__PROBLEM DETAILS__
The data below holds a line containing "# APM Server" and a line containing "### Authenticating with"; please quote exactly those two lines and every line between them, and nothing else.

Records excerpted from a collection

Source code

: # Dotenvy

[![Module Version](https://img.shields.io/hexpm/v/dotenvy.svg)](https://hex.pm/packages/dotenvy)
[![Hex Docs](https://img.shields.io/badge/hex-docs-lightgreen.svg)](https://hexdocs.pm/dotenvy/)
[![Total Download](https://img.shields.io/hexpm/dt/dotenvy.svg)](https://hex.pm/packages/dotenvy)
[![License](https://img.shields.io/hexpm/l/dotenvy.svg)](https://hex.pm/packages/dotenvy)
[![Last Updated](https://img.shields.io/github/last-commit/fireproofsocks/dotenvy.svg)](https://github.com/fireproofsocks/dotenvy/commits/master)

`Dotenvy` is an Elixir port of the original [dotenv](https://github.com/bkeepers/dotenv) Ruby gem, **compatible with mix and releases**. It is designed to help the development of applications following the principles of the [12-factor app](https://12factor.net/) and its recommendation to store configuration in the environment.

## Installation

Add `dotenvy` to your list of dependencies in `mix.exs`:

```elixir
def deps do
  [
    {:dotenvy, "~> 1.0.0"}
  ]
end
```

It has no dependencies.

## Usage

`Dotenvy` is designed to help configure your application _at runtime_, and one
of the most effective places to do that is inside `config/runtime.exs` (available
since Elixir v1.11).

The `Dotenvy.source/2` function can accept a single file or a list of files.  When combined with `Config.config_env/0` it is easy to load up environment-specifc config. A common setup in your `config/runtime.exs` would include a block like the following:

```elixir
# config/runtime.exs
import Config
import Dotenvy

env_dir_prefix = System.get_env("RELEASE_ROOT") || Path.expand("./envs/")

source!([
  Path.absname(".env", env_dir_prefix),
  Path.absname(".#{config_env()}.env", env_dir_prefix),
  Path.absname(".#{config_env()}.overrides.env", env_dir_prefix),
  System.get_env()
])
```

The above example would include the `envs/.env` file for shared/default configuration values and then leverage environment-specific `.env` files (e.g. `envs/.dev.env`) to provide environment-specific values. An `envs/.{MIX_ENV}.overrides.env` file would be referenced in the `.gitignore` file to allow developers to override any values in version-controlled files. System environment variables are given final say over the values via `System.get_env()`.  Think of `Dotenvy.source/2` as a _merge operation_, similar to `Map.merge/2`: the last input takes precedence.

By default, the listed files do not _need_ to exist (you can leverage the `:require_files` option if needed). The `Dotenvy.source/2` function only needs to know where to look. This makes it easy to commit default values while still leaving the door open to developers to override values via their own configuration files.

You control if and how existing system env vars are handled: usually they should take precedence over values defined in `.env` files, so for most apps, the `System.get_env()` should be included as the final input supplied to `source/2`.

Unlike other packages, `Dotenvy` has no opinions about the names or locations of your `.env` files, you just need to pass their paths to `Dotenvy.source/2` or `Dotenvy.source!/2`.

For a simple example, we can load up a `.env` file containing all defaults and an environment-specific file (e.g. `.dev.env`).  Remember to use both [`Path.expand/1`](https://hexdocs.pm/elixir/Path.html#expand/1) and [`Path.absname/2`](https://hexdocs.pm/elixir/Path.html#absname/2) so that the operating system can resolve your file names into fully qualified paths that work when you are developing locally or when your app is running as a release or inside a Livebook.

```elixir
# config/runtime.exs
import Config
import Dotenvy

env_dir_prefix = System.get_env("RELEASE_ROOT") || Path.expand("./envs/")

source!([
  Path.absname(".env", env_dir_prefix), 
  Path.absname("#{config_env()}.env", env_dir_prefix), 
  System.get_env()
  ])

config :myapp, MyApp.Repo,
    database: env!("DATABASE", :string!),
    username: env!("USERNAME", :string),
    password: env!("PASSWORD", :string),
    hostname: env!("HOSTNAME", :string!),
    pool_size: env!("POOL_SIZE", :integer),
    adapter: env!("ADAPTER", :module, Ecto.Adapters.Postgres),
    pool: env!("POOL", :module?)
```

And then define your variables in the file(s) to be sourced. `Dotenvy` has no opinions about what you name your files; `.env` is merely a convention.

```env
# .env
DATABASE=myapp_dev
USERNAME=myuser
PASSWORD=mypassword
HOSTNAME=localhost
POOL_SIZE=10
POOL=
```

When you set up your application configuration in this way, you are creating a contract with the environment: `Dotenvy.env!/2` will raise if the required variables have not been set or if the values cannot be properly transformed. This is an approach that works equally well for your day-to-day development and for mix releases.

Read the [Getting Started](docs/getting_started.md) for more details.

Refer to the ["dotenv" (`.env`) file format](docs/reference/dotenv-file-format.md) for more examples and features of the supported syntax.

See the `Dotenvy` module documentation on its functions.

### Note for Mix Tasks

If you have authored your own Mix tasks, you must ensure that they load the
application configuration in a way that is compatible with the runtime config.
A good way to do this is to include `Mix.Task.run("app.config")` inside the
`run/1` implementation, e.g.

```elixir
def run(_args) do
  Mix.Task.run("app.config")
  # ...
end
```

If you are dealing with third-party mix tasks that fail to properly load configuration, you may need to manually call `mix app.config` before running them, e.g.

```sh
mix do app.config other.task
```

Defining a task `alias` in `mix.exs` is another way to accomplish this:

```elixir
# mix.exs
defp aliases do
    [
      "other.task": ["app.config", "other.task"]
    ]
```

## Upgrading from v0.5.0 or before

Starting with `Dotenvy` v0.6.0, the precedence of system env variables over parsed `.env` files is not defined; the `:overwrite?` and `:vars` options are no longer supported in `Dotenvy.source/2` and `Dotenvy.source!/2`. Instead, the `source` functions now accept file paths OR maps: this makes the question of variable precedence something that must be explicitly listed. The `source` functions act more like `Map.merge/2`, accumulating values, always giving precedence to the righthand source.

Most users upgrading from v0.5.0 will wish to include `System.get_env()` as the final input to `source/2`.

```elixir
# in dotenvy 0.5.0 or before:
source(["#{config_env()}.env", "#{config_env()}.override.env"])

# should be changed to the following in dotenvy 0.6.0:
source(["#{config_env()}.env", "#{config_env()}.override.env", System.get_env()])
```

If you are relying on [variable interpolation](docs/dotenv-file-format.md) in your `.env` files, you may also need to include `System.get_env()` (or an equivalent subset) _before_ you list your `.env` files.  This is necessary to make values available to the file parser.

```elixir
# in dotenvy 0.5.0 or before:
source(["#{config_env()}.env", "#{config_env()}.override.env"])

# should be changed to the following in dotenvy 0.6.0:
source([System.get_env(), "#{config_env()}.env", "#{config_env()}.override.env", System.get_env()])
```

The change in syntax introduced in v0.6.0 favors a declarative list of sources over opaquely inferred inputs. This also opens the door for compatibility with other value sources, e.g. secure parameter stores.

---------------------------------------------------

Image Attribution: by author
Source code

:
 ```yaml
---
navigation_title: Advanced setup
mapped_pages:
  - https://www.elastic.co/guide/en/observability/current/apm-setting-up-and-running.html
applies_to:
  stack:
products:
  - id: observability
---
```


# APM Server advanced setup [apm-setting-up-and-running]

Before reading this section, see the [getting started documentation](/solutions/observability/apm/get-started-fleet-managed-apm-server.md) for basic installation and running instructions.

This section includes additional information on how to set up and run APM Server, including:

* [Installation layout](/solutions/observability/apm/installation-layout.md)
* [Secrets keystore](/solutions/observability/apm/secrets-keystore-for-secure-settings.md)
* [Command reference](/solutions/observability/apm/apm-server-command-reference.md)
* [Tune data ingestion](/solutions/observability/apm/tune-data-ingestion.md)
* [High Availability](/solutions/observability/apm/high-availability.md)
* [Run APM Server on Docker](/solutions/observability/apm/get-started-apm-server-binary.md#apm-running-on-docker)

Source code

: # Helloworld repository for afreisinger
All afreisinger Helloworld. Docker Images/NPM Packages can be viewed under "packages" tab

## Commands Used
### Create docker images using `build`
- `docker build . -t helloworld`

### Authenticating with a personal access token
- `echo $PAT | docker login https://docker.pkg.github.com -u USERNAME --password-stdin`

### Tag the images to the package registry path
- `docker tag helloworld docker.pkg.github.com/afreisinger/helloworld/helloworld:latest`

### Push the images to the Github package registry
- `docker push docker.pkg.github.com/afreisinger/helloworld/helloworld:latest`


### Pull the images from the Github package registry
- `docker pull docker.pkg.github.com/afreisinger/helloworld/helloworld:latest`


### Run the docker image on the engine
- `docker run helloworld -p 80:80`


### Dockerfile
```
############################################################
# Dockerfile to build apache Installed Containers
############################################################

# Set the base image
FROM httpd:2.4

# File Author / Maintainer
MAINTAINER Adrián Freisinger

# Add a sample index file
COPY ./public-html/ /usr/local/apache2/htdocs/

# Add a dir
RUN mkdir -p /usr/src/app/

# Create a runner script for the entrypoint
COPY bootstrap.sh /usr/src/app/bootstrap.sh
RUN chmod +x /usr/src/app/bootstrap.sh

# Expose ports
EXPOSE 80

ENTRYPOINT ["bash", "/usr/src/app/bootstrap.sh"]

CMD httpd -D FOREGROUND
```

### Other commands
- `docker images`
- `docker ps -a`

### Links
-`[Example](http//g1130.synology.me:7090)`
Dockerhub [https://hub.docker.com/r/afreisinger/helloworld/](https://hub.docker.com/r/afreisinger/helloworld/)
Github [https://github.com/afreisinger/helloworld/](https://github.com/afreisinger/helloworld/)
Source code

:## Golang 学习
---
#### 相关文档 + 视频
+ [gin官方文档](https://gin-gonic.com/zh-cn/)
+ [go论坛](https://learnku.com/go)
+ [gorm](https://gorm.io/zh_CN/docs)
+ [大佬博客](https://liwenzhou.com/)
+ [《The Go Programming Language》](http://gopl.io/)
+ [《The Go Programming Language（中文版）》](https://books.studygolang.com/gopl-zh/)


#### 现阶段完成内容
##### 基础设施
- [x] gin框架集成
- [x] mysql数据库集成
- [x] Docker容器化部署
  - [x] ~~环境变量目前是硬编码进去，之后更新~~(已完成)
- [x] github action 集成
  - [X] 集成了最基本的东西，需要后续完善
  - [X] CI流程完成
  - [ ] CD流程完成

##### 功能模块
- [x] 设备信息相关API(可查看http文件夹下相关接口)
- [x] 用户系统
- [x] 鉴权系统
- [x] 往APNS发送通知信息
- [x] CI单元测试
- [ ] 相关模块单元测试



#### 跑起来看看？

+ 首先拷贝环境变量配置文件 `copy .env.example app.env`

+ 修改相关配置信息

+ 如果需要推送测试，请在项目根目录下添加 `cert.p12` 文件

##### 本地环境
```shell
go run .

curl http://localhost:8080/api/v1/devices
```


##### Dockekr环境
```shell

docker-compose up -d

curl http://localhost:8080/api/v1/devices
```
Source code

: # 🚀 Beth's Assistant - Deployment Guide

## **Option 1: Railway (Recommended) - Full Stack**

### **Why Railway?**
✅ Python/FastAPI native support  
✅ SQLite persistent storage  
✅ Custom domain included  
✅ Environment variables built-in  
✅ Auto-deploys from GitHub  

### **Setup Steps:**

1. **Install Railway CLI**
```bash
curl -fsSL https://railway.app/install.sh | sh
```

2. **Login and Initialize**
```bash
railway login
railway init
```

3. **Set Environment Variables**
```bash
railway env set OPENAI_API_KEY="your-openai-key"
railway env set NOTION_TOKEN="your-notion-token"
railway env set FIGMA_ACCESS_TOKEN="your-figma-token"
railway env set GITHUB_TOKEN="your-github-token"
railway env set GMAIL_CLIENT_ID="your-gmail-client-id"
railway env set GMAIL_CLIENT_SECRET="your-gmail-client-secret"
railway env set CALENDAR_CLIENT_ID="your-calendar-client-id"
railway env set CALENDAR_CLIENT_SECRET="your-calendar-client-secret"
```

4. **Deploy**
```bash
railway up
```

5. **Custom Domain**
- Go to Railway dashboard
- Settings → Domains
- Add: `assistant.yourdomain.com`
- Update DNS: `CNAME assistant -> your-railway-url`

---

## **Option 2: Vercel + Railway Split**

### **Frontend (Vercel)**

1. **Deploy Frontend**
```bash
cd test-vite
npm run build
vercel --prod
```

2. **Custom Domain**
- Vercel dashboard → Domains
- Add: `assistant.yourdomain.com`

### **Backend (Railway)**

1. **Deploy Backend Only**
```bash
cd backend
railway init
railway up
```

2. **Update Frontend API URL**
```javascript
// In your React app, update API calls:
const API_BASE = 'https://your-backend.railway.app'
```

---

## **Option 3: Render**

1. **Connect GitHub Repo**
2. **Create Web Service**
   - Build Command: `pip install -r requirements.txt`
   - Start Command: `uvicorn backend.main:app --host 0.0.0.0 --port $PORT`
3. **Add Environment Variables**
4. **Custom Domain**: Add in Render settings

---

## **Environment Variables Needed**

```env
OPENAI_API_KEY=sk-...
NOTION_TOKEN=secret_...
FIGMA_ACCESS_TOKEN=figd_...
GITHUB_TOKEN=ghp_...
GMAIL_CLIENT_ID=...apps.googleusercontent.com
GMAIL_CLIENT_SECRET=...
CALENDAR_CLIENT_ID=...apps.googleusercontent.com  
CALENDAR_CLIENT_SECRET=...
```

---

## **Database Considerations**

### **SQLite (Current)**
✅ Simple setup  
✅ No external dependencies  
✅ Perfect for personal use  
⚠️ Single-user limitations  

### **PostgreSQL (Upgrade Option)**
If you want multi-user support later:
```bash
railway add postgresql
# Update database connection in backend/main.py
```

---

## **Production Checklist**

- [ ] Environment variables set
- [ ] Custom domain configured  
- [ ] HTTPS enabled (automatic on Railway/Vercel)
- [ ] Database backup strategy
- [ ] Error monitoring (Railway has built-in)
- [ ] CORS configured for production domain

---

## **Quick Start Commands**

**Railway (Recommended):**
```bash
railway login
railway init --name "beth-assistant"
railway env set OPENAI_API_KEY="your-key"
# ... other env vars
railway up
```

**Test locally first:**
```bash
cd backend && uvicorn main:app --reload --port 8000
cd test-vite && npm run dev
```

__RESPONSE FOR THIS EXERCISE__
# APM Server advanced setup [apm-setting-up-and-running]

Before reading this section, see the [getting started documentation](/solutions/observability/apm/get-started-fleet-managed-apm-server.md) for basic installation and running instructions.

This section includes additional information on how to set up and run APM Server, including:

* [Installation layout](/solutions/observability/apm/installation-layout.md)
* [Secrets keystore](/solutions/observability/apm/secrets-keystore-for-secure-settings.md)
* [Command reference](/solutions/observability/apm/apm-server-command-reference.md)
* [Tune data ingestion](/solutions/observability/apm/tune-data-ingestion.md)
* [High Availability](/solutions/observability/apm/high-availability.md)
* [Run APM Server on Docker](/solutions/observability/apm/get-started-apm-server-binary.md#apm-running-on-docker)

Source code

: # Helloworld repository for afreisinger
All afreisinger Helloworld. Docker Images/NPM Packages can be viewed under "packages" tab

## Commands Used
### Create docker images using `build`
- `docker build . -t helloworld`

### Authenticating with a personal access token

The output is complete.